▶ [EXERCISE GOAL]:
Please return each record exactly as it stands.

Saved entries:
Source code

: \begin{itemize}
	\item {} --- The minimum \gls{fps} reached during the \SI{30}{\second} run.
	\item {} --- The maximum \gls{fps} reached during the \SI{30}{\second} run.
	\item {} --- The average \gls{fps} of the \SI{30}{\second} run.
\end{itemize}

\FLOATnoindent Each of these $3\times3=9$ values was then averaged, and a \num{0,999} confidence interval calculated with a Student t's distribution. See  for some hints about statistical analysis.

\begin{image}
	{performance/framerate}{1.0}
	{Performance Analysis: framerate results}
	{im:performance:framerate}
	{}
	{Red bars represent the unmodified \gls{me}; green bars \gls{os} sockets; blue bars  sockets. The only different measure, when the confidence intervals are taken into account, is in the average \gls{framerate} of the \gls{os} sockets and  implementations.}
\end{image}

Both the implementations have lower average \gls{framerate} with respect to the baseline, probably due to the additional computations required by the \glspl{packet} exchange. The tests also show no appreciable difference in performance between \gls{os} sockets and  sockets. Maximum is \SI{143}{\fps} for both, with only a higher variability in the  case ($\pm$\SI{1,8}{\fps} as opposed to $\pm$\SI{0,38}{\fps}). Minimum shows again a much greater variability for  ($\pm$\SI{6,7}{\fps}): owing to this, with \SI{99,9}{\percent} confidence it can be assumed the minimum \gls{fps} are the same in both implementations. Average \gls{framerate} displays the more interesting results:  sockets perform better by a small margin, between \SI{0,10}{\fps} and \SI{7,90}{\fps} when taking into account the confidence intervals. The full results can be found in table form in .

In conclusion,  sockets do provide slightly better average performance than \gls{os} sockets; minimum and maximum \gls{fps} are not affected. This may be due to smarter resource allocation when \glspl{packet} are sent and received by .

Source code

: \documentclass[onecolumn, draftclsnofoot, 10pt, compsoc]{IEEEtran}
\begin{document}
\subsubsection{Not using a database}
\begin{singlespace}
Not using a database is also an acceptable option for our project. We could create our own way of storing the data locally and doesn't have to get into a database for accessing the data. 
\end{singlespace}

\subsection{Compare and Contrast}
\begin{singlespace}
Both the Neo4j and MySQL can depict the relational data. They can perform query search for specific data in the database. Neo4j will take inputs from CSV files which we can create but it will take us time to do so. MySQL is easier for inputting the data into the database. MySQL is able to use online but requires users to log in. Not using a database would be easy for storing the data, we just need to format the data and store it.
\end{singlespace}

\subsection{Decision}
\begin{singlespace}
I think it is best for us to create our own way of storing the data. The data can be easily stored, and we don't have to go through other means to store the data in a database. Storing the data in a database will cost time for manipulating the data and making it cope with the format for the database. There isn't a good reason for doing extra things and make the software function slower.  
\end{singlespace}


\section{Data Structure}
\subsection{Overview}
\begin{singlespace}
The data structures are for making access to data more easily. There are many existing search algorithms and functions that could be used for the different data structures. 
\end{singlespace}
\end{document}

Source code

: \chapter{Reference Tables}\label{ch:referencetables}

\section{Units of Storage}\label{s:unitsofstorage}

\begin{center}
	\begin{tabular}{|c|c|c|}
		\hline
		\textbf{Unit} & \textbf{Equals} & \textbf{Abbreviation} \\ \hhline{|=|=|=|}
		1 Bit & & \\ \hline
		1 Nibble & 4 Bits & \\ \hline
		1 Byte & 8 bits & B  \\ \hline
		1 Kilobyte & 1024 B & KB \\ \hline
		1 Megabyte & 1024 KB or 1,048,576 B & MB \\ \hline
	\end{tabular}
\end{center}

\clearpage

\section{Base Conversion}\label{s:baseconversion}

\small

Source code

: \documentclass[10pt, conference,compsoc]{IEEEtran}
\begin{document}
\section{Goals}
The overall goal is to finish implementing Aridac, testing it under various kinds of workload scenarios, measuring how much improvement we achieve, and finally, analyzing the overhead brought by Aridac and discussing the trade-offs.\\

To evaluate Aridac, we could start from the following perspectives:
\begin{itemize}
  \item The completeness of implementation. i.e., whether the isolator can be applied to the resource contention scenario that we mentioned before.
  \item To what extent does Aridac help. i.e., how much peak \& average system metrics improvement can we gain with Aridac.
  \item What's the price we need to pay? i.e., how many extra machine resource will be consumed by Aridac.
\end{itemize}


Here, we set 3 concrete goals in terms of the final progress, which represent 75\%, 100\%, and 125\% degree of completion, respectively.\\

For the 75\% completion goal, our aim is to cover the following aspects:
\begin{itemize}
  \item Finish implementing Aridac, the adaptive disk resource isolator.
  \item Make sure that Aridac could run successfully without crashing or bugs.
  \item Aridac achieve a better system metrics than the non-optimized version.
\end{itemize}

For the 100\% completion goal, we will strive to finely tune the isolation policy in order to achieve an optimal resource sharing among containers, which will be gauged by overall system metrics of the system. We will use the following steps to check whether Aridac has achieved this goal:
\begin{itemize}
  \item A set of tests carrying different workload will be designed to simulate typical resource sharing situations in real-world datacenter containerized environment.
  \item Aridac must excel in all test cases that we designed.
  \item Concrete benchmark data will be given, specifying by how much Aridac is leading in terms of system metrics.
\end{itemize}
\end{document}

▶ [EXERCISE RESPONSE]:
Source code

: \begin{itemize}
	\item {} --- The minimum \gls{fps} reached during the \SI{30}{\second} run.
	\item {} --- The maximum \gls{fps} reached during the \SI{30}{\second} run.
	\item {} --- The average \gls{fps} of the \SI{30}{\second} run.
\end{itemize}

\FLOATnoindent Each of these $3\times3=9$ values was then averaged, and a \num{0,999} confidence interval calculated with a Student t's distribution. See  for some hints about statistical analysis.

\begin{image}
	{performance/framerate}{1.0}
	{Performance Analysis: framerate results}
	{im:performance:framerate}
	{}
	{Red bars represent the unmodified \gls{me}; green bars \gls{os} sockets; blue bars  sockets. The only different measure, when the confidence intervals are taken into account, is in the average \gls{framerate} of the \gls{os} sockets and  implementations.}
\end{image}

Both the implementations have lower average \gls{framerate} with respect to the baseline, probably due to the additional computations required by the \glspl{packet} exchange. The tests also show no appreciable difference in performance between \gls{os} sockets and  sockets. Maximum is \SI{143}{\fps} for both, with only a higher variability in the  case ($\pm$\SI{1,8}{\fps} as opposed to $\pm$\SI{0,38}{\fps}). Minimum shows again a much greater variability for  ($\pm$\SI{6,7}{\fps}): owing to this, with \SI{99,9}{\percent} confidence it can be assumed the minimum \gls{fps} are the same in both implementations. Average \gls{framerate} displays the more interesting results:  sockets perform better by a small margin, between \SI{0,10}{\fps} and \SI{7,90}{\fps} when taking into account the confidence intervals. The full results can be found in table form in .

In conclusion,  sockets do provide slightly better average performance than \gls{os} sockets; minimum and maximum \gls{fps} are not affected. This may be due to smarter resource allocation when \glspl{packet} are sent and received by .

Source code

: \documentclass[onecolumn, draftclsnofoot, 10pt, compsoc]{IEEEtran}
\begin{document}
\subsubsection{Not using a database}
\begin{singlespace}
Not using a database is also an acceptable option for our project. We could create our own way of storing the data locally and doesn't have to get into a database for accessing the data. 
\end{singlespace}

\subsection{Compare and Contrast}
\begin{singlespace}
Both the Neo4j and MySQL can depict the relational data. They can perform query search for specific data in the database. Neo4j will take inputs from CSV files which we can create but it will take us time to do so. MySQL is easier for inputting the data into the database. MySQL is able to use online but requires users to log in. Not using a database would be easy for storing the data, we just need to format the data and store it.
\end{singlespace}

\subsection{Decision}
\begin{singlespace}
I think it is best for us to create our own way of storing the data. The data can be easily stored, and we don't have to go through other means to store the data in a database. Storing the data in a database will cost time for manipulating the data and making it cope with the format for the database. There isn't a good reason for doing extra things and make the software function slower.  
\end{singlespace}


\section{Data Structure}
\subsection{Overview}
\begin{singlespace}
The data structures are for making access to data more easily. There are many existing search algorithms and functions that could be used for the different data structures. 
\end{singlespace}
\end{document}

Source code

: \chapter{Reference Tables}\label{ch:referencetables}

\section{Units of Storage}\label{s:unitsofstorage}

\begin{center}
	\begin{tabular}{|c|c|c|}
		\hline
		\textbf{Unit} & \textbf{Equals} & \textbf{Abbreviation} \\ \hhline{|=|=|=|}
		1 Bit & & \\ \hline
		1 Nibble & 4 Bits & \\ \hline
		1 Byte & 8 bits & B  \\ \hline
		1 Kilobyte & 1024 B & KB \\ \hline
		1 Megabyte & 1024 KB or 1,048,576 B & MB \\ \hline
	\end{tabular}
\end{center}

\clearpage

\section{Base Conversion}\label{s:baseconversion}

\small

Source code

: \documentclass[10pt, conference,compsoc]{IEEEtran}
\begin{document}
\section{Goals}
The overall goal is to finish implementing Aridac, testing it under various kinds of workload scenarios, measuring how much improvement we achieve, and finally, analyzing the overhead brought by Aridac and discussing the trade-offs.\\

To evaluate Aridac, we could start from the following perspectives:
\begin{itemize}
  \item The completeness of implementation. i.e., whether the isolator can be applied to the resource contention scenario that we mentioned before.
  \item To what extent does Aridac help. i.e., how much peak \& average system metrics improvement can we gain with Aridac.
  \item What's the price we need to pay? i.e., how many extra machine resource will be consumed by Aridac.
\end{itemize}


Here, we set 3 concrete goals in terms of the final progress, which represent 75\%, 100\%, and 125\% degree of completion, respectively.\\

For the 75\% completion goal, our aim is to cover the following aspects:
\begin{itemize}
  \item Finish implementing Aridac, the adaptive disk resource isolator.
  \item Make sure that Aridac could run successfully without crashing or bugs.
  \item Aridac achieve a better system metrics than the non-optimized version.
\end{itemize}

For the 100\% completion goal, we will strive to finely tune the isolation policy in order to achieve an optimal resource sharing among containers, which will be gauged by overall system metrics of the system. We will use the following steps to check whether Aridac has achieved this goal:
\begin{itemize}
  \item A set of tests carrying different workload will be designed to simulate typical resource sharing situations in real-world datacenter containerized environment.
  \item Aridac must excel in all test cases that we designed.
  \item Concrete benchmark data will be given, specifying by how much Aridac is leading in terms of system metrics.
\end{itemize}
\end{document}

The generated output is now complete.